Happy Day 29 of Suicide Prevention Awareness month.
Speaking life into my son in his hurt, speaks life into me. I am thankful that the love for myself and my children gives me the strength to look forward to another day.
After seeing my son completely broken on yesterday, I cannot stress enough, the importance, of us ceasing, the cycle of, emotional abuse. Whether conciously or subconsciously, we are inflicting our traumas upon our children. Regardless of what we believe, our children are not ignorant to our struggles, poor decisions, and pain. Far too many of us, have been damaged by, the choices, of parents who never cared about, the effects their choices, had on us.

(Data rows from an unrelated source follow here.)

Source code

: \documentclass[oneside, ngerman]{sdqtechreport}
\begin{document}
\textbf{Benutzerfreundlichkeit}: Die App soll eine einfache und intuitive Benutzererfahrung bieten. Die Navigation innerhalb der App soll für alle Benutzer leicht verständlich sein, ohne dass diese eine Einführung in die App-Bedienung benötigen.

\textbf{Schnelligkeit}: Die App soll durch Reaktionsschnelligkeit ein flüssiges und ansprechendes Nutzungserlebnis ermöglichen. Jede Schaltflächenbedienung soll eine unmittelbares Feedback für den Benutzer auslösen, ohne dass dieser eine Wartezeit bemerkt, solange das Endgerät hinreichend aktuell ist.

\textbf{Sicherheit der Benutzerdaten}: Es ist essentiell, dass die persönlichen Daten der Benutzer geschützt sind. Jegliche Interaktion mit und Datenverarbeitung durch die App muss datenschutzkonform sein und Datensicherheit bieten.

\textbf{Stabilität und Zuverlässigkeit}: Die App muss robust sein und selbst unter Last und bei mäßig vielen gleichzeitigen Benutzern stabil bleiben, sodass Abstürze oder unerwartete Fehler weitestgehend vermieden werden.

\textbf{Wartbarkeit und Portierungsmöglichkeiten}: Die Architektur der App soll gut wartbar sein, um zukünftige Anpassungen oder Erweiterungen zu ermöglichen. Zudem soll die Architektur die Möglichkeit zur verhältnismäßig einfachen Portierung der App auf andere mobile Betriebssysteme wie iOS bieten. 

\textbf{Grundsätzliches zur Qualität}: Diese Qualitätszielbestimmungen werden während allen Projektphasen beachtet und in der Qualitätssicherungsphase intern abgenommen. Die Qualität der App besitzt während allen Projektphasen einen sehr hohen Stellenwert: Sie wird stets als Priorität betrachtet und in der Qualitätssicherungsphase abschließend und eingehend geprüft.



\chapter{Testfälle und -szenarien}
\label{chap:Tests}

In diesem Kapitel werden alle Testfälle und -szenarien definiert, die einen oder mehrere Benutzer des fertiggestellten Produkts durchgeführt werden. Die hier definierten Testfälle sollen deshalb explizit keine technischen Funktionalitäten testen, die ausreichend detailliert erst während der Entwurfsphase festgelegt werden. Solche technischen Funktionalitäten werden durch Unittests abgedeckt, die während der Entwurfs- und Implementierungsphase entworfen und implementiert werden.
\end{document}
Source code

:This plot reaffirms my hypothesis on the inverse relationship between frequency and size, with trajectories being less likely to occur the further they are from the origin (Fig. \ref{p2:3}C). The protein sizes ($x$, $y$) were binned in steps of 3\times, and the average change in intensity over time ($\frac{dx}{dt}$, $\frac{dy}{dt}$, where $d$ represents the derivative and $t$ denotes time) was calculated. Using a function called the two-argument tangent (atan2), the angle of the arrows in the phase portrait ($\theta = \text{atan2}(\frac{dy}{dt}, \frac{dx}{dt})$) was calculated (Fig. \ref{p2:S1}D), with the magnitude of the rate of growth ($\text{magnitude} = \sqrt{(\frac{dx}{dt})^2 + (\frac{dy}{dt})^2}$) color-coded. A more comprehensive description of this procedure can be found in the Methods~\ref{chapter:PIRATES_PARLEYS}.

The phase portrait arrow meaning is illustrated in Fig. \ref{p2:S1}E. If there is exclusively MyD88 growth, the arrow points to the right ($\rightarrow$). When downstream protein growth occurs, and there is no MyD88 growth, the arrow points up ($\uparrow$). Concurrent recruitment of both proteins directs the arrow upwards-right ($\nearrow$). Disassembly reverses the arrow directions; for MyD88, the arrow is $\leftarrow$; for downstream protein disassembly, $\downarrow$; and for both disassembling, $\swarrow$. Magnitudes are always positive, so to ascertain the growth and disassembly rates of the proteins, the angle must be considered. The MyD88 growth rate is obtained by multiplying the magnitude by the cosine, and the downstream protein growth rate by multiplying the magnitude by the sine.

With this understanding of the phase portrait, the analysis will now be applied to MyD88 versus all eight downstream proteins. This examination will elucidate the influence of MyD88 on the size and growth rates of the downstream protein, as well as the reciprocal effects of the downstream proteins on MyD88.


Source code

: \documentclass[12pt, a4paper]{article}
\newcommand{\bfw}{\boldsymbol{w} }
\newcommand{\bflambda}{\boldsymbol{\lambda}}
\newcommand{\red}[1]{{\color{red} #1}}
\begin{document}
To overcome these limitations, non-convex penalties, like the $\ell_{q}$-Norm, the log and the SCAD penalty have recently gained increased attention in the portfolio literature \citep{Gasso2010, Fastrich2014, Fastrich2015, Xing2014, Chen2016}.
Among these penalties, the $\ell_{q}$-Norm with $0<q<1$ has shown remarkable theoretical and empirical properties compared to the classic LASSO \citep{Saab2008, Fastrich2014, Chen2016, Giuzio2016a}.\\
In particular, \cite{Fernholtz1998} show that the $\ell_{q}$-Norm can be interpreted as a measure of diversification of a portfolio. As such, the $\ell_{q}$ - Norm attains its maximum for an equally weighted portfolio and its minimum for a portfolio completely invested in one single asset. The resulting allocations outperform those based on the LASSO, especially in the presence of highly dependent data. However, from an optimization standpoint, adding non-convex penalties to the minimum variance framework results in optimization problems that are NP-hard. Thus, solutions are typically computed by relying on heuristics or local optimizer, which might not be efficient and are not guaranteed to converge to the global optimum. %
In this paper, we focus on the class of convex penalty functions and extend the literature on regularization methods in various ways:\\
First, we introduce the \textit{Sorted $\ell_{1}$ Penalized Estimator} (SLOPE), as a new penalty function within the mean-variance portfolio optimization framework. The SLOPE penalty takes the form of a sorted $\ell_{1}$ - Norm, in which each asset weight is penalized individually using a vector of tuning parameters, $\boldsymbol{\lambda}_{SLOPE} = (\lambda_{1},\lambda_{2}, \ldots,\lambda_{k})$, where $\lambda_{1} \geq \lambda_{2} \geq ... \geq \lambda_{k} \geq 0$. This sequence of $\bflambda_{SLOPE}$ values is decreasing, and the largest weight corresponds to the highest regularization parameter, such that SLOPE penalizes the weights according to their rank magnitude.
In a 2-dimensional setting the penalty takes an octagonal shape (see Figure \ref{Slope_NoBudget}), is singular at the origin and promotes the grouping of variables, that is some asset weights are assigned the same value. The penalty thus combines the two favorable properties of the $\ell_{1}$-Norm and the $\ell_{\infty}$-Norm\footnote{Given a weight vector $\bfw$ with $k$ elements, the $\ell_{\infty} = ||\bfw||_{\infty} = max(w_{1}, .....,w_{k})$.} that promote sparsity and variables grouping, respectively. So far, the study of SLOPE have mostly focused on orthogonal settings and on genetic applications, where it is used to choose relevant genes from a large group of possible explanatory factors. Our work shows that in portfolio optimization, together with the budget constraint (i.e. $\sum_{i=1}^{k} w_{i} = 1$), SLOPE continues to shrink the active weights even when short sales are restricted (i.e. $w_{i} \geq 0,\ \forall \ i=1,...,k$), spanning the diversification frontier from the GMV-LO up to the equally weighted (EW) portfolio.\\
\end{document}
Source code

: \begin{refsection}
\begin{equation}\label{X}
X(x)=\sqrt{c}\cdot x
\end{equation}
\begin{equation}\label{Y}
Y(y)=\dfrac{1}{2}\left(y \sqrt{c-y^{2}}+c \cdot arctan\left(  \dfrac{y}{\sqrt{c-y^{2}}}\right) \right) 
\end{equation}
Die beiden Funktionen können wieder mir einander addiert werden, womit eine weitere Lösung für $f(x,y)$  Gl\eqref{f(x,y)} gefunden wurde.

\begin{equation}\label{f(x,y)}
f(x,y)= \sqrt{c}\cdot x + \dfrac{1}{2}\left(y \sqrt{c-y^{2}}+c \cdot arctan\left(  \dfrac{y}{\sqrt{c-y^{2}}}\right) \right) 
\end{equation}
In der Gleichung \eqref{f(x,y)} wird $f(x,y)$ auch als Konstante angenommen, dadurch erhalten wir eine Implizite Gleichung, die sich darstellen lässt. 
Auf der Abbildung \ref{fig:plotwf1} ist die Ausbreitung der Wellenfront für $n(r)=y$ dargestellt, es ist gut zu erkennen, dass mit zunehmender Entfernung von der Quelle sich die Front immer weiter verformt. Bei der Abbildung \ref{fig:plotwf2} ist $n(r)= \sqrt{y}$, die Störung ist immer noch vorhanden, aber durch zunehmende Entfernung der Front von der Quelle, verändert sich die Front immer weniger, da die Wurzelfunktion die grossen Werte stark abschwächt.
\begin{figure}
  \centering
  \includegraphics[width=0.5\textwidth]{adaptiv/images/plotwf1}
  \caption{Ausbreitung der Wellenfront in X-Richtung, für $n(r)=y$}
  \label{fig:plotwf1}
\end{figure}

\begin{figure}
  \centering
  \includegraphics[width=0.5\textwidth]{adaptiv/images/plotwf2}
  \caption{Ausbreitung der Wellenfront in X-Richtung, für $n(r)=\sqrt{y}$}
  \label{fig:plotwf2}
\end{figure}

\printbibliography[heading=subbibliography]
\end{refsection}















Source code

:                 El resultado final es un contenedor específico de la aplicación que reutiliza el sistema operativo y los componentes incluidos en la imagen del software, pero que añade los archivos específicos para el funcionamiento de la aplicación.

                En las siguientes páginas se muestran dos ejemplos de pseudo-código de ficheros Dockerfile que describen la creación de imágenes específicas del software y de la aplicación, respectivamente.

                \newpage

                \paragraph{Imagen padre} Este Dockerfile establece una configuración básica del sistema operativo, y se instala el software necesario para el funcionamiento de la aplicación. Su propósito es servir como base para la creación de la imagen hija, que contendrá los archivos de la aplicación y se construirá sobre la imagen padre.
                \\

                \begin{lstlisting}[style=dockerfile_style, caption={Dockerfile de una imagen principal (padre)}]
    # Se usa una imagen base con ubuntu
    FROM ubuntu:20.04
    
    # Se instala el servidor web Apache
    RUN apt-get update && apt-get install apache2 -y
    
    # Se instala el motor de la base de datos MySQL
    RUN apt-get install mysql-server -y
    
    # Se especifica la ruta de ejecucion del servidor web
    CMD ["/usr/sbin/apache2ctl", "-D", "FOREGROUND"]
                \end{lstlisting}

As a result of unresolved trauma, and hidden truths, parents today, are mentally, emotionally, spiritually, and some, even physically, and sexually, repeating the mistreatment, that we, as children, received.
Too many of us, as parents, would like to believe, that divorce, financial struggles, poverty, absentee parents, drug abuse, and parentification, doesn’t affect our children, in their adult years. The truth is, our children are gravely affected. Oftentimes, their exposure to our mistakes makes them more suseptible to repeating cycles; causing them, to very likely, battle with mental illness.
The mental health of my children, was greatly affected, by the toxicity of my marriage, and the trauma caused by my divorce. For years, my son, my baby boy, has struggled from the hurt of, feeling a lack of a father’s love.
His tears, yesterday, broke my heart. My SONshine was afraid, broken, and yearning to matter…be seen…feel loved, by his father.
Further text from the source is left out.